DATASET CONTENT:
------------------------------------------------

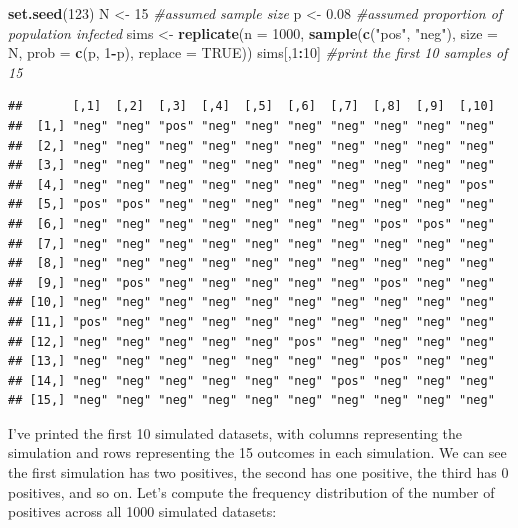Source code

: \documentclass[
]{book}
\newenvironment{Shaded}{\begin{snugshade}}{\end{snugshade}}
\newcommand{\AttributeTok}[1]{\textcolor[rgb]{0.13,0.29,0.53}{#1}}
\newcommand{\CommentTok}[1]{\textcolor[rgb]{0.56,0.35,0.01}{\textit{#1}}}
\newcommand{\ConstantTok}[1]{\textcolor[rgb]{0.56,0.35,0.01}{#1}}
\newcommand{\DecValTok}[1]{\textcolor[rgb]{0.00,0.00,0.81}{#1}}
\newcommand{\FloatTok}[1]{\textcolor[rgb]{0.00,0.00,0.81}{#1}}
\newcommand{\FunctionTok}[1]{\textcolor[rgb]{0.13,0.29,0.53}{\textbf{#1}}}
\newcommand{\NormalTok}[1]{#1}
\newcommand{\OtherTok}[1]{\textcolor[rgb]{0.56,0.35,0.01}{#1}}
\newcommand{\SpecialCharTok}[1]{\textcolor[rgb]{0.81,0.36,0.00}{\textbf{#1}}}
\newcommand{\StringTok}[1]{\textcolor[rgb]{0.31,0.60,0.02}{#1}}
\begin{document}
\begin{Shaded}
\begin{Highlighting}[]
\FunctionTok{set.seed}\NormalTok{(}\DecValTok{123}\NormalTok{)}
\NormalTok{N }\OtherTok{\textless{}{-}} \DecValTok{15}    \CommentTok{\#assumed sample size}
\NormalTok{p }\OtherTok{\textless{}{-}} \FloatTok{0.08}  \CommentTok{\#assumed proportion of population infected}
\NormalTok{sims }\OtherTok{\textless{}{-}} \FunctionTok{replicate}\NormalTok{(}\AttributeTok{n =} \DecValTok{1000}\NormalTok{, }
                  \FunctionTok{sample}\NormalTok{(}\FunctionTok{c}\NormalTok{(}\StringTok{"pos"}\NormalTok{, }\StringTok{"neg"}\NormalTok{), }\AttributeTok{size =}\NormalTok{ N, }
                         \AttributeTok{prob =} \FunctionTok{c}\NormalTok{(p, }\DecValTok{1}\SpecialCharTok{{-}}\NormalTok{p), }\AttributeTok{replace =} \ConstantTok{TRUE}\NormalTok{))}
\NormalTok{sims[,}\DecValTok{1}\SpecialCharTok{:}\DecValTok{10}\NormalTok{] }\CommentTok{\#print the first 10 samples of 15}
\end{Highlighting}
\end{Shaded}

\begin{verbatim}
##       [,1]  [,2]  [,3]  [,4]  [,5]  [,6]  [,7]  [,8]  [,9]  [,10]
##  [1,] "neg" "neg" "pos" "neg" "neg" "neg" "neg" "neg" "neg" "neg"
##  [2,] "neg" "neg" "neg" "neg" "neg" "neg" "neg" "neg" "neg" "neg"
##  [3,] "neg" "neg" "neg" "neg" "neg" "neg" "neg" "neg" "neg" "neg"
##  [4,] "neg" "neg" "neg" "neg" "neg" "neg" "neg" "neg" "neg" "pos"
##  [5,] "pos" "pos" "neg" "neg" "neg" "neg" "neg" "neg" "neg" "neg"
##  [6,] "neg" "neg" "neg" "neg" "neg" "neg" "neg" "pos" "pos" "neg"
##  [7,] "neg" "neg" "neg" "neg" "neg" "neg" "neg" "neg" "neg" "neg"
##  [8,] "neg" "neg" "neg" "neg" "neg" "neg" "neg" "neg" "neg" "neg"
##  [9,] "neg" "pos" "neg" "neg" "neg" "neg" "neg" "pos" "neg" "neg"
## [10,] "neg" "neg" "neg" "neg" "neg" "neg" "neg" "neg" "neg" "neg"
## [11,] "pos" "neg" "neg" "neg" "neg" "neg" "neg" "neg" "neg" "neg"
## [12,] "neg" "neg" "neg" "neg" "neg" "pos" "neg" "neg" "neg" "neg"
## [13,] "neg" "neg" "neg" "neg" "neg" "neg" "neg" "pos" "neg" "neg"
## [14,] "neg" "neg" "neg" "neg" "neg" "neg" "pos" "neg" "neg" "neg"
## [15,] "neg" "neg" "neg" "neg" "neg" "neg" "neg" "neg" "neg" "neg"
\end{verbatim}

I've printed the first 10 simulated datasets, with columns representing
the simulation and rows representing the 15 outcomes in each simulation.
We can see the first simulation has two positives, the second has one
positive, the third has 0 positives, and so on. Let's compute the
frequency distribution of the number of positives across all 1000
simulated datasets:
\end{document}
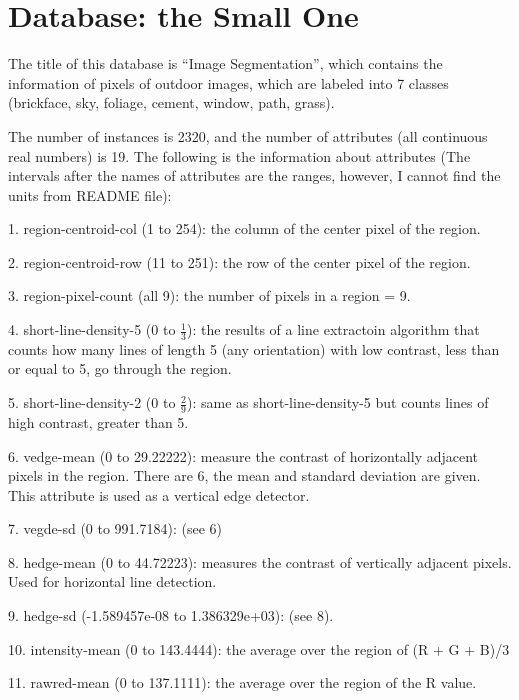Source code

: \documentclass{article}
\begin{document}
\goodbreak

\section{Database: the Small One}

The title of this database is ``Image Segmentation'', which contains the information of pixels of outdoor images, which are labeled into 7 
classes (brickface, sky, foliage, cement, window, path, grass).

The number of instances is 2320, and the number of attributes (all continuous real numbers) is 19. The following is the information about 
attributes (The intervals after the names of attributes are the ranges, however, I cannot find the units from README file):
    
    1.  region-centroid-col (1 to 254):  the column of the center pixel of the region.
    
    2.  region-centroid-row (11 to 251):  the row of the center pixel of the region.
    
    3.  region-pixel-count (all 9):  the number of pixels in a region = 9.
    
    4.  short-line-density-5 (0 to $\frac{1}{3}$):  the results of a line extractoin algorithm that counts how many lines of length 5 (any orientation) with
        low contrast, less than or equal to 5, go through the region.
        
    5.  short-line-density-2 (0 to $\frac{2}{9}$):  same as short-line-density-5 but counts lines of high contrast, greater than 5.
    
    6.  vedge-mean (0 to 29.22222):  measure the contrast of horizontally adjacent pixels in the region.  There are 6, the mean and standard deviation are given.  
        This attribute is used as a vertical edge detector.
        
    7.  vegde-sd (0 to 991.7184):  (see 6)
    
    8.  hedge-mean (0 to 44.72223):  measures the contrast of vertically adjacent pixels. Used for horizontal line detection. 
    
    9.  hedge-sd (-1.589457e-08 to 1.386329e+03): (see 8).
    
    10. intensity-mean (0 to 143.4444):  the average over the region of (R + G + B)/3
    
    11. rawred-mean (0 to 137.1111): the average over the region of the R value.
    
\end{document}
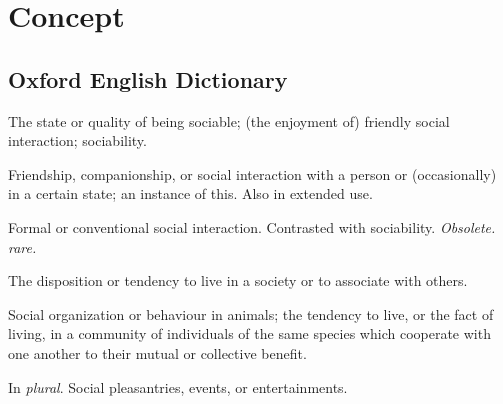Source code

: \section{Concept}
	\label{SOCIALITY}
	



\subsection{Oxford English Dictionary} %
	\label{SOCIALITY-OED}

	\begin{compactitem}
		\item[1.a] The state or quality of being sociable; (the enjoyment of) friendly social interaction; sociability.
		\item[1.b] Friendship, companionship, or social interaction with a person or (occasionally) in a certain state; an instance of this. Also in extended use.
		\item[1.c] Formal or conventional social interaction. Contrasted with sociability. \textit{Obsolete. rare.}
		\item[2.a] The disposition or tendency to live in a society or to associate with others.
		\item[2.b] Social organization or behaviour in animals; the tendency to live, or the fact of living, in a community of individuals of the same species which cooperate with one another to their mutual or collective benefit.
		\item[3] In \textit{plural}. Social pleasantries, events, or entertainments.
	\end{compactitem}

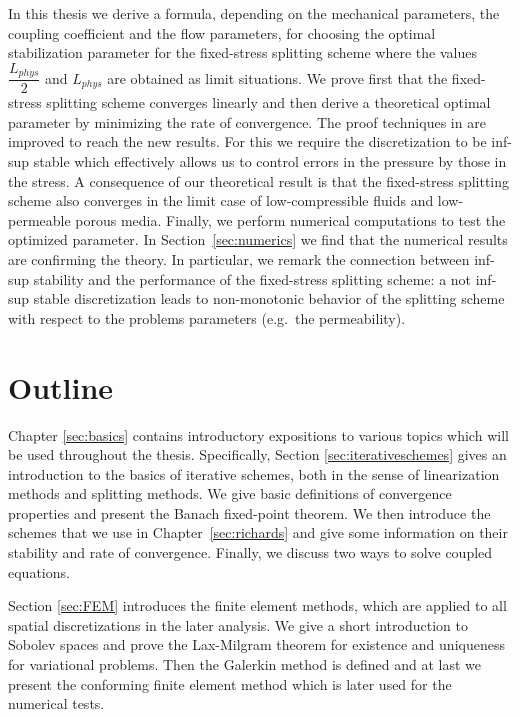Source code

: \documentclass[../Main/main.tex]{subfiles}
\begin{document}
In this thesis we derive a formula, depending on the mechanical parameters, the coupling coefficient and the flow parameters, for choosing the optimal stabilization parameter for the fixed-stress splitting scheme where the values  $\dfrac{L_{phys}} {2}$ and $L_{phys}$ are obtained as limit situations. We prove first that the fixed-stress splitting scheme converges linearly and then derive a theoretical optimal parameter by minimizing the rate of convergence. 
The proof techniques in \cite{jakubAML} are improved to reach the new results. For this we require the discretization to be inf-sup stable which effectively allows us to control errors in the pressure by those in the stress. A consequence of our theoretical result is that the fixed-stress splitting scheme also converges in the limit case of low-compressible fluids and low-permeable porous media. Finally, we perform numerical computations to test the optimized parameter. In Section~\ref{sec:numerics} we find that the numerical results are confirming the theory. In particular, we remark the connection between inf-sup stability and the performance of the fixed-stress splitting scheme: a not inf-sup stable discretization leads to non-monotonic behavior of the splitting scheme with respect to the problems parameters (e.g.\ the permeability).

\section*{Outline}
Chapter \ref{sec:basics} contains introductory expositions to various topics which will be used throughout the thesis. Specifically, Section \ref{sec:iterativeschemes} gives an introduction to the basics of iterative schemes, both in the sense of linearization methods and splitting methods. We give basic definitions of convergence properties and present the Banach fixed-point theorem. We then introduce the schemes that we use in Chapter~\ref{sec:richards} and give some information on their stability and rate of convergence. Finally, we discuss two ways to solve coupled equations. 

Section \ref{sec:FEM} introduces the finite element methods, which are applied to all spatial discretizations in the later analysis.  We give a short introduction to Sobolev spaces and prove the Lax-Milgram theorem for existence and uniqueness for variational problems. Then the Galerkin method is defined and at last we present the conforming finite element method which is later used for the numerical tests.
\end{document}
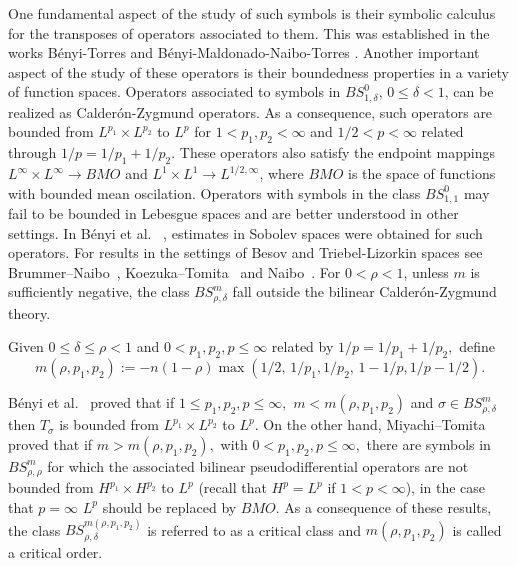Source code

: \documentclass[final,letterpaper,12pt,oneside]{class_diss}
\theoremstyle{remark}
\newcommand{\hcline}{1/p=1/p_1+1/p_2}
\begin{document}
One fundamental aspect of the study of such symbols is their symbolic calculus for the transposes of operators associated to them. This was established in the works B\'enyi-Torres \citep{MR1986065} and B\'enyi-Maldonado-Naibo-Torres \citep{MR2660466}. Another important aspect of the study of these operators is their boundedness properties in a variety of function spaces. Operators associated to symbols in $BS^0_{1,\delta}$, $0\leq\delta < 1$, can be realized as Calder\'on-Zygmund operators. As a consequence, such operators are bounded from $L^{p_1} \times L^{p_2}$ to  $L^p$ for  $1 < p_1, p_2 < \infty$ and $1/2<p <\infty$ related through $\hcline.$ These operators also satisfy the endpoint mappings $L^\infty \times L^\infty \rightarrow BMO$ and $L^1 \times L^1 \rightarrow L^{1/2, \infty}$, where $BMO$ is the space of functions with bounded mean oscilation. Operators with symbols in the class $BS^0_{1,1}$ may fail to be bounded in Lebesgue spaces and are better understood in other settings. In B\'enyi et al. ~\cite{MR1996120, MR2250054, MR1986065}, estimates in Sobolev spaces were obtained for such operators. For results in the settings of Besov and Triebel-Lizorkin spaces see Brummer--Naibo~\cite{MR3750234}, Koezuka--Tomita~\cite{MR3750316} and Naibo~\cite{MR3393696}. For $0<\rho<1$, unless $m$ is sufficiently negative, the class $BS^m_{\rho,\delta}$ fall outside the bilinear Calder\'on-Zygmund theory. 


Given  $0\le \delta\le \rho< 1$  and $0< p_1,p_2,p\le \infty$  related   by $\hcline,$ define 
$$
m(\rho, p_1,p_2):=-n(1-\rho)\max({1}/{2},\,{1}/{p_1},{1}/{p_2},\, 1-1/p, 1/p-1/2).
$$ 

\noindent B\'enyi et al.~\cite{MR3205530} proved that if $1\le p_1,p_2, p\le \infty,$    $m<m(\rho,p_1,p_2)$ and $\sigma\in BS^m_{\rho,\delta}$  then $T_\sigma$ is bounded from $L^{p_1}\times L^{p_2}$ to $L^p.$  On the other hand, Miyachi--Tomita~\cite{MR3179688} proved that  if $m>m(\rho, p_1,p_2),$ with $0< p_1,p_2,p\le \infty,$ there are symbols in $BS^m_{\rho,\rho}$ for which the associated  bilinear pseudodifferential operators are not bounded from $H^{p_1}\times H^{p_2}$ to $L^p$ (recall that $H^p = L^p$ if $1<p<\infty$), in the case that $p=\infty$ $L^p$ should be replaced by $BMO$. As a consequence of these results, the class $BS^{m(\rho,p_1,p_2)}_{\rho,\delta}$ is referred to as a critical class and $m(\rho,p_1,p_2)$ is called a critical order. 
\end{document}
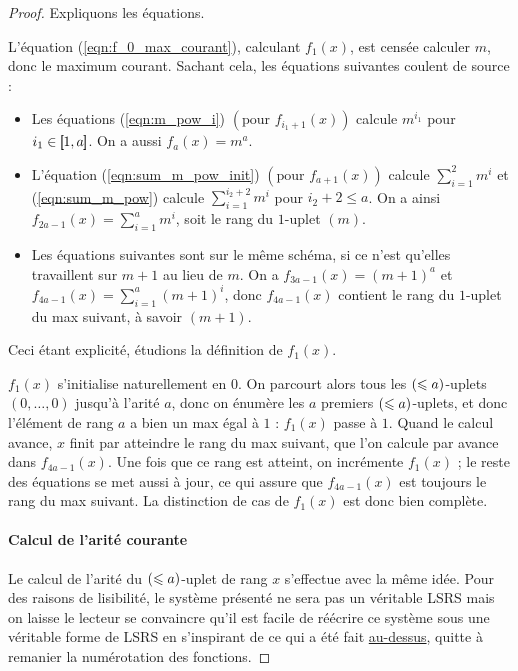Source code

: \begin{proof}
			
			Expliquons les équations.
			
			L'équation (\ref{eqn:f_0_max_courant}), calculant $f_1(x)$, est censée calculer $m$, donc le maximum courant. Sachant cela, les équations suivantes coulent de source : 
			
			\begin{itemize}
				\item 	Les équations (\ref{eqn:m_pow_i}) $\left(\text{pour } f_{i_1 + 1}(x)\right)$ calcule $m^{i_1}$ pour $i_1 \in \left[\,\!\!\!\left[ 1 , a \right]\,\!\!\!\right]$. On a aussi $f_{a}(x) = m^a$. 
				
				\item 	L'équation (\ref{eqn:sum_m_pow_init}) $\left(\text{pour } f_{a + 1}(x)\right)$ calcule $\sum_{i = 1}^{2} m^i$ et (\ref{eqn:sum_m_pow}) calcule $\sum_{i = 1}^{i_2+2} m^i$ pour $i_2+2 \leqslant a$. On a ainsi $f_{2a-1}(x) = \sum_{i = 1}^{a} m^i$, soit le rang du $1$-uplet $(m)$.
				
				\item 	Les équations suivantes sont sur le même schéma, si ce n'est qu'elles travaillent sur $m+1$ au lieu de $m$. On a $f_{3a-1}(x) = (m+1)^a$ et $f_{4a-1}(x) = \sum_{i = 1}^{a} (m+1)^i$, donc $f_{4a-1}(x)$ contient le rang du $1$-uplet du max suivant, à savoir $(m+1)$. 
			\end{itemize}
			
			Ceci étant explicité, étudions la définition de $f_1(x)$. 
			
			$f_1(x)$ s'initialise naturellement en $0$. On parcourt alors tous les $\left( \leqslant a \right)$-uplets $(0, \dots, 0)$ jusqu'à l'arité $a$, donc on énumère les $a$ premiers $\left( \leqslant a \right)$-uplets, et donc l'élément de rang $a$ a bien un max égal à $1$ : $f_1(x)$ passe à $1$. Quand le calcul avance, $x$ finit par atteindre le rang du max suivant, que l'on calcule par avance dans $f_{4a-1}(x)$. Une fois que ce rang est atteint, on incrémente $f_1(x)$ ; le reste des équations se met aussi à jour, ce qui assure que $f_{4a-1}(x)$ est toujours le rang du max suivant. La distinction de cas de $f_1(x)$ est donc bien complète.
			
		\paragraph{Calcul de l'arité courante}
			\label{par:calcul_arite_courante}
			Le calcul de l'arité du $\left( \leqslant a \right)$-uplet de rang $x$ s'effectue avec la même idée. Pour des raisons de lisibilité, le système présenté ne sera pas un véritable LSRS mais on laisse le lecteur se convaincre qu'il est facile de réécrire ce système sous une véritable forme de LSRS en s'inspirant de ce qui a été fait \hyperref[par:calcul_max_bon_ordre]{au-dessus}, quitte à remanier la numérotation des fonctions. 
			

\end{proof}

------------------------------------------------

TASK DESCRIPTION: Copy down every line of the entries containing the word "simulation".

RESPONSE BELOW:
the simulation and rows representing the 15 outcomes in each simulation.
We can see the first simulation has two positives, the second has one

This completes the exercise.